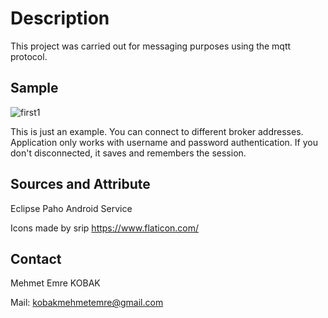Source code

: # Description
This project was carried out for messaging purposes using the mqtt protocol.

## Sample

![first1](https://user-images.githubusercontent.com/48598966/137731096-6e264931-2826-47bc-8bc2-c1aa1580cff6.PNG)

This is just an example. You can connect to different broker addresses. Application only works with username and password authentication. If you don't disconnected, it saves and remembers the session.




## Sources and Attribute
Eclipse Paho Android Service

Icons made by srip https://www.flaticon.com/

## Contact
Mehmet Emre KOBAK

Mail: kobakmehmetemre@gmail.com



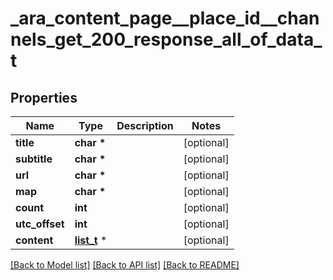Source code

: # _ara_content_page__place_id__channels_get_200_response_all_of_data_t

## Properties
Name | Type | Description | Notes
------------ | ------------- | ------------- | -------------
**title** | **char \*** |  | [optional] 
**subtitle** | **char \*** |  | [optional] 
**url** | **char \*** |  | [optional] 
**map** | **char \*** |  | [optional] 
**count** | **int** |  | [optional] 
**utc_offset** | **int** |  | [optional] 
**content** | [**list_t**](channel_refs.md) \* |  | [optional] 

[[Back to Model list]](../README.md#documentation-for-models) [[Back to API list]](../README.md#documentation-for-api-endpoints) [[Back to README]](../README.md)


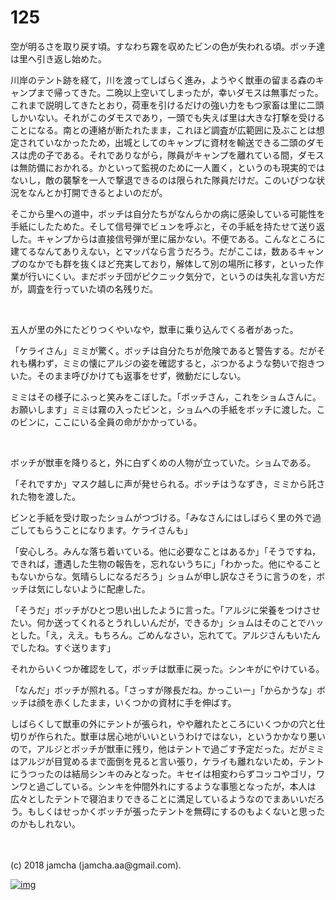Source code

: # 125

空が明るさを取り戻す頃。すなわち霧を収めたビンの色が失われる頃。ボッチ達は里へ引き返し始めた。  

川岸のテント跡を経て，川を渡ってしばらく進み，ようやく獣車の留まる森のキャンプまで帰ってきた。二晩以上空いてしまったが，幸いダモスは無事だった。これまで説明してきたとおり，荷車を引けるだけの強い力をもつ家畜は里に二頭しかいない。それがこのダモスであり，一頭でも失えば里は大きな打撃を受けることになる。南との連絡が断たれたまま，これほど調査が広範囲に及ぶことは想定されていなかったため，出城としてのキャンプに資材を輸送できる二頭のダモスは虎の子である。それでありながら，隊員がキャンプを離れている間，ダモスは無防備におかれる。かといって監視のために一人置く，というのも現実的ではないし，敵の襲撃を一人で撃退できるのは限られた隊員だけだ。このいびつな状況をなんとか打開できるとよいのだが。  

そこから里への道中，ボッチは自分たちがなんらかの病に感染している可能性を手紙にしたためた。そして信号弾でビュンを呼ぶと，その手紙を持たせて送り返した。キャンプからは直接信号弾が里に届かない。不便である。こんなところに建てるなんてありえない，とマッパなら言うだろう。だがここは，数あるキャンプのなかでも群を抜くほど充実しており，解体して別の場所に移す，といった作業が行いにくい。まだボッチ団がピクニック気分で，というのは失礼な言い方だが，調査を行っていた頃の名残りだ。  

<br>  

五人が里の外にたどりつくやいなや，獣車に乗り込んでくる者があった。  

「ケライさん」ミミが驚く。ボッチは自分たちが危険であると警告する。だがそれも構わず，ミミの懐にアルジの姿を確認すると，ぶつかるような勢いで抱きついた。そのまま呼びかけても返事をせず，微動だにしない。  

ミミはその様子にふっと笑みをこぼした。「ボッチさん，これをショムさんに。お願いします」ミミは霧の入ったビンと，ショムへの手紙をボッチに渡した。このビンに，ここにいる全員の命がかかっている。  

<br>  

ボッチが獣車を降りると，外に白ずくめの人物が立っていた。ショムである。  

「それですか」マスク越しに声が発せられる。ボッチはうなずき，ミミから託された物を渡した。  

ビンと手紙を受け取ったショムがつづける。「みなさんにはしばらく里の外で過ごしてもらうことになります。ケライさんも」  

「安心しろ。みんな落ち着いている。他に必要なことはあるか」「そうですね，できれば，遭遇した生物の報告を，忘れないうちに」「わかった。他にやることもないからな。気晴らしになるだろう」ショムが申し訳なさそうに言うのを，ボッチは気にしないように配慮した。  

「そうだ」ボッチがひとつ思い出したように言った。「アルジに栄養をつけさせたい。何か送ってくれるとうれしいんだが，できるか」ショムはそのことでハッとした。「え，ええ。もちろん。ごめんなさい，忘れてて。アルジさんもいたんでしたね。すぐ送ります」  

それからいくつか確認をして，ボッチは獣車に戻った。シンキがにやけている。  

「なんだ」ボッチが照れる。「さっすが隊長だね。かっこいー」「からかうな」ボッチは顔を赤くしたまま，いくつかの資材に手を伸ばす。  

しばらくして獣車の外にテントが張られ，やや離れたところにいくつかの穴と仕切りが作られた。獣車は居心地がいいというわけではない，というかかなり悪いので，アルジとボッチが獣車に残り，他はテントで過ごす予定だった。だがミミはアルジが目覚めるまで面倒を見ると言い張り，ケライも離れないため，テントにうつったのは結局シンキのみとなった。キセイは相変わらずコッコやゴリ，ワンワと過ごしている。シンキを仲間外れにするような事態となったが，本人は広々としたテントで寝泊まりできることに満足しているようなのでまあいいだろう。もしくはせっかくボッチが張ったテントを無碍にするのもよくないと思ったのかもしれない。  

<br>  
<br>  
(c) 2018 jamcha (jamcha.aa@gmail.com).  

[![img](http://i.creativecommons.org/l/by-nc-sa/4.0/88x31.png)](http://creativecommons.org/licenses/by-nc-sa/4.0/deed)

Exercise: Lines with the word "gmail" in them are the answer; report each one from the data.

Solution:
Mail: kobakmehmetemre@gmail.com
(c) 2018 jamcha (jamcha.aa@gmail.com).  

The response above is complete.